CATS files can include other CATS files using the import statement. This allows schema definitions to be modular and reusable.

To import another CATS file, specify its filename in quotes:

import "other.cats"

Imported filenames are resolved relative to the include path passed to the parser.

using⚓︎

The using statement defines a type alias for a built-in primitive type. These aliases are treated as distinct types by the parser and generators, enabling strict typing even when two types share the same underlying representation.

using <TypeAlias> = <Built-in type>

CATS supports aliases for two categories of built-in types:

  • Integer types:
    • Unsigned: uint8, uint16, uint32, uint64
    • Signed: int8, int16, int32, int64
  • Fixed-size binary buffers: binary_fixed(N) defines an N-bytes long buffer.

For example, to define a Height type as an 8-byte unsigned integer:

using Height = uint64

To define a PublicKey type as a 32-byte binary buffer:

using PublicKey = binary_fixed(32)

Although in the following example both Height and Weight are based on uint64, they are treated as distinct types and cannot be used interchangeably:

using Height = uint64
using Weight = uint64

enum⚓︎

The enum statement defines an enumeration, a type consisting of named constants backed by an integer type.

Each enumeration must specify its backing type explicitly, and any of the built-in integer types can be used.

enum <TypeName> : <Backing type>
    <ConstantName> = <Value>
    ...

Enumeration members are defined on the lines below the enum declaration. Each member must be assigned a constant integer value.

For example, to define a TransportMode enum backed by a 32-bit unsigned integer:

enum TransportMode : uint32
    ROAD = 0x0001
    SEA = 0x0002
    SKY = 0x0004

Enum Attributes⚓︎

Enumerations support attributes that modify their behavior. Each attributes starts with @ and must appear on the line above the enum declaration. Currently, the only supported attribute is:

  • @is_bitwise: indicates that the enumeration represents a bit field (i.e. a set of flags) and should support bitwise operations in the generated code.

    For example:

    @is_bitwise
    enum TransportMode : uint32
        ROAD = 0x0001
        SEA = 0x0002
        SKY = 0x0004
    

    This tells the generator that enum values can be combined using bitwise OR, and that individual flags may be checked using bitwise AND.

struct⚓︎

The struct statement defines a structured binary layout composed of named fields.
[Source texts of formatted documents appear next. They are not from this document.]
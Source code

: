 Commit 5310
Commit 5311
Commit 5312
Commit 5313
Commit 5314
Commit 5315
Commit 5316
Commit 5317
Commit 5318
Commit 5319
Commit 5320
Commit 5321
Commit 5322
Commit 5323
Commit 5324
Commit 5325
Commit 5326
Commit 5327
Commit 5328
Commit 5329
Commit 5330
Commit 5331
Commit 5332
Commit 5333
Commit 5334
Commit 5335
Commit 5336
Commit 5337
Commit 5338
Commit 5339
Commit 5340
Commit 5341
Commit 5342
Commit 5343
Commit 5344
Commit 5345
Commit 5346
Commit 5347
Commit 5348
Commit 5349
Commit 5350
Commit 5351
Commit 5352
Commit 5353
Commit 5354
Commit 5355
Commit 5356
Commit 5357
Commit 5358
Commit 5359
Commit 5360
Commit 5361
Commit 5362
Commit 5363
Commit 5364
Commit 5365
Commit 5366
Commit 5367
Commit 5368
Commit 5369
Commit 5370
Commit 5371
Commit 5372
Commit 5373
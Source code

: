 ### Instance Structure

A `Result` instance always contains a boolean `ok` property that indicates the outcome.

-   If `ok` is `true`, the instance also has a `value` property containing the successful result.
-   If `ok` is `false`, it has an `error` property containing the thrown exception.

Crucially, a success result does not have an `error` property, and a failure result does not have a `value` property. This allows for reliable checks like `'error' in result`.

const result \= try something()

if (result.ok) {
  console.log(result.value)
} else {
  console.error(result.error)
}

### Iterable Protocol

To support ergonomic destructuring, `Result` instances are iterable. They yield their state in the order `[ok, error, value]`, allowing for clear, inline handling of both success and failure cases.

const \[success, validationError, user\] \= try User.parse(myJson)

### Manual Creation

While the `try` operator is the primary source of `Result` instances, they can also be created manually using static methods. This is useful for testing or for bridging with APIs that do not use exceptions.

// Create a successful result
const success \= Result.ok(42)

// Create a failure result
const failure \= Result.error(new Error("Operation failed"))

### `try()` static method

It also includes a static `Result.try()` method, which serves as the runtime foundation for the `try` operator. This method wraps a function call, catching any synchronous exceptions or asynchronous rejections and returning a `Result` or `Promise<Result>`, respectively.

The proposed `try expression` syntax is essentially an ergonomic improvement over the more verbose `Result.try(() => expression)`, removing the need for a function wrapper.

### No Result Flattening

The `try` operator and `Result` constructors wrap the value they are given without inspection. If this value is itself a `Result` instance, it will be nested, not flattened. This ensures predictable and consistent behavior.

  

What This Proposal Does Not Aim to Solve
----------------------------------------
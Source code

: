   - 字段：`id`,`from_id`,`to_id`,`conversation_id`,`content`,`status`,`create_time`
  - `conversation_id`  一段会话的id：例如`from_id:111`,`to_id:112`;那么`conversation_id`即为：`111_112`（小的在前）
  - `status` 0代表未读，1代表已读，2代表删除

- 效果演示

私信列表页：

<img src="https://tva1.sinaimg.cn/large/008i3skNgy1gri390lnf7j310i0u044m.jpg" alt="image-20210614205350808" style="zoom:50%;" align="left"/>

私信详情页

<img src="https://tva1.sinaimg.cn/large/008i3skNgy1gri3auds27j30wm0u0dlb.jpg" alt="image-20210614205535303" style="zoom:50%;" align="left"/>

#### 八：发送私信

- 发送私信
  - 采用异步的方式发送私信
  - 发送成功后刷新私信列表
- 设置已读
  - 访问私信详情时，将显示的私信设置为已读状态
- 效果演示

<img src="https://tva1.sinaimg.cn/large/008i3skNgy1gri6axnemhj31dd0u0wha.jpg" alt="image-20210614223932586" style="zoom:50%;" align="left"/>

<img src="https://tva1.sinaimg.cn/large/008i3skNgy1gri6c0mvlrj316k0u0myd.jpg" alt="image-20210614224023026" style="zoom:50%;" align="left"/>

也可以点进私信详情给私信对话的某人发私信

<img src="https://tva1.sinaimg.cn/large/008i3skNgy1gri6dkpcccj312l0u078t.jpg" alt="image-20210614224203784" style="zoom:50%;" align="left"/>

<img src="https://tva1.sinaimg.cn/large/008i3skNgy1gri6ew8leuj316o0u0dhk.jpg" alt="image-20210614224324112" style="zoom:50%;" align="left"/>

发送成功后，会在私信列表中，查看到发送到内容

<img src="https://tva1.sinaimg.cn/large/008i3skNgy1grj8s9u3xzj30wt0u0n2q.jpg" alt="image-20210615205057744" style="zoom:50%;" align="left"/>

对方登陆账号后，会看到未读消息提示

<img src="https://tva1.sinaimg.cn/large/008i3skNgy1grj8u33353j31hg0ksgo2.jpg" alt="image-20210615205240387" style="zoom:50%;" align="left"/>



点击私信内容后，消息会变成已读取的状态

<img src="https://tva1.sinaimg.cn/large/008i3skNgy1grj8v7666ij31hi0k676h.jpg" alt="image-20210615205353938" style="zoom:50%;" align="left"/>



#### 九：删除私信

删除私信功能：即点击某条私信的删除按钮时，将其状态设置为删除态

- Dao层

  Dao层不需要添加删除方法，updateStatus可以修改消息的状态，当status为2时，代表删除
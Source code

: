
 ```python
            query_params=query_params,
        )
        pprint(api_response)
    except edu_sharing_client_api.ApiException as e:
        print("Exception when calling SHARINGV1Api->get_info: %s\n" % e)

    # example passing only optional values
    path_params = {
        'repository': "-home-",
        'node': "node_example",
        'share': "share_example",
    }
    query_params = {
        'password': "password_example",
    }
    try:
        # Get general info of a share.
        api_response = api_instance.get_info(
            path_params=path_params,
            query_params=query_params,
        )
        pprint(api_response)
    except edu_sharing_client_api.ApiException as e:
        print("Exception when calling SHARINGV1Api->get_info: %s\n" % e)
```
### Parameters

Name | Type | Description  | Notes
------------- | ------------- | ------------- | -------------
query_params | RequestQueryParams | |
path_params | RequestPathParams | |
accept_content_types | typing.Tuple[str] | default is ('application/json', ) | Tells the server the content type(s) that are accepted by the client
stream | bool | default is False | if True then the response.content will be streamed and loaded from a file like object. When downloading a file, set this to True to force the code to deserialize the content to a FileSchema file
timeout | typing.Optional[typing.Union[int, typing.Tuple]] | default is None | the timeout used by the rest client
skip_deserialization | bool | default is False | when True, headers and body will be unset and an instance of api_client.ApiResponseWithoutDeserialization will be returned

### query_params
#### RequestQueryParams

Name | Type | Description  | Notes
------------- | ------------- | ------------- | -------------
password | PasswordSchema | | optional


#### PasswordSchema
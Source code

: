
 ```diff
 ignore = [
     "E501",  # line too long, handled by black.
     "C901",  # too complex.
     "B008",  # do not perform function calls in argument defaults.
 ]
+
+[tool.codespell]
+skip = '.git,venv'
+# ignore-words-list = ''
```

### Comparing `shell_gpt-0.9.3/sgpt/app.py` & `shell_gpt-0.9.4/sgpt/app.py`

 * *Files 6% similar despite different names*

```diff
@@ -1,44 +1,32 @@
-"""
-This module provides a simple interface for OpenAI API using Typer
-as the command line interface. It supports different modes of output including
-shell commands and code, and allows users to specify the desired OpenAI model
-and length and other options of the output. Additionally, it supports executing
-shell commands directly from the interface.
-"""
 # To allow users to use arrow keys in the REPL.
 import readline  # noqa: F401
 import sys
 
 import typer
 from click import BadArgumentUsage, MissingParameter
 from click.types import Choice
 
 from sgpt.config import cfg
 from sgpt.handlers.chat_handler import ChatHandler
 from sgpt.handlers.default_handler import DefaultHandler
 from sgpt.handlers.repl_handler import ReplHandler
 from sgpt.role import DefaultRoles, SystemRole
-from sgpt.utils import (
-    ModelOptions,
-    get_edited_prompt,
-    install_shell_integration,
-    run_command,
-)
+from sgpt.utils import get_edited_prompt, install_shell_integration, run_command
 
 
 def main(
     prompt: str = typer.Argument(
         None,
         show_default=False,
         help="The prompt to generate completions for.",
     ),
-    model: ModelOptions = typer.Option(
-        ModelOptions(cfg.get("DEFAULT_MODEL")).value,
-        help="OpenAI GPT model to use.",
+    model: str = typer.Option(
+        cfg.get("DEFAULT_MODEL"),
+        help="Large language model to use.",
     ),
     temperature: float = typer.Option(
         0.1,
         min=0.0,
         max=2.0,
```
Structures are the most important building block in CATS: they are used to describe transactions, blocks, and all other composite objects.

Each structure declaration starts with the struct keyword, optionally preceded by a modifier. Fields are then defined on the lines following the declaration, giving them a name and a type:

[Optional modifier] struct <StructName>
    <FieldName> = <FieldType>
    ...

For example:

struct Vehicle
    weight = uint32
    wheel_count = uint8

Modifiers⚓︎

CATS supports the following modifiers:

  • abstract: defines a base struct for inheritance. Generators produce a factory to instantiate the appropriate derived type.

  • inline: indicates that the struct is used only for composition and should not be emitted as a standalone type.

If no modifier is specified, the struct is included in the generated output as-is.

Special Field Constructors⚓︎

Fields may also be declared using special constructors instead of a type:

  • make_const(type, value): defines a constant. This field does not appear in the layout. Instead, it becomes a constant accessible as <StructName>.<FieldName> in generated code.

    In this example, TRANSPORT_MODE is not serialized, but results in a constant Car.TRANSPORT_MODE of type TransportMode with value ROAD.

    struct Car
        TRANSPORT_MODE = make_const(TransportMode, ROAD)
    
  • make_reserved(type, value): defines a reserved field with a fixed value. This field is stored in the layout, and always has the provided value.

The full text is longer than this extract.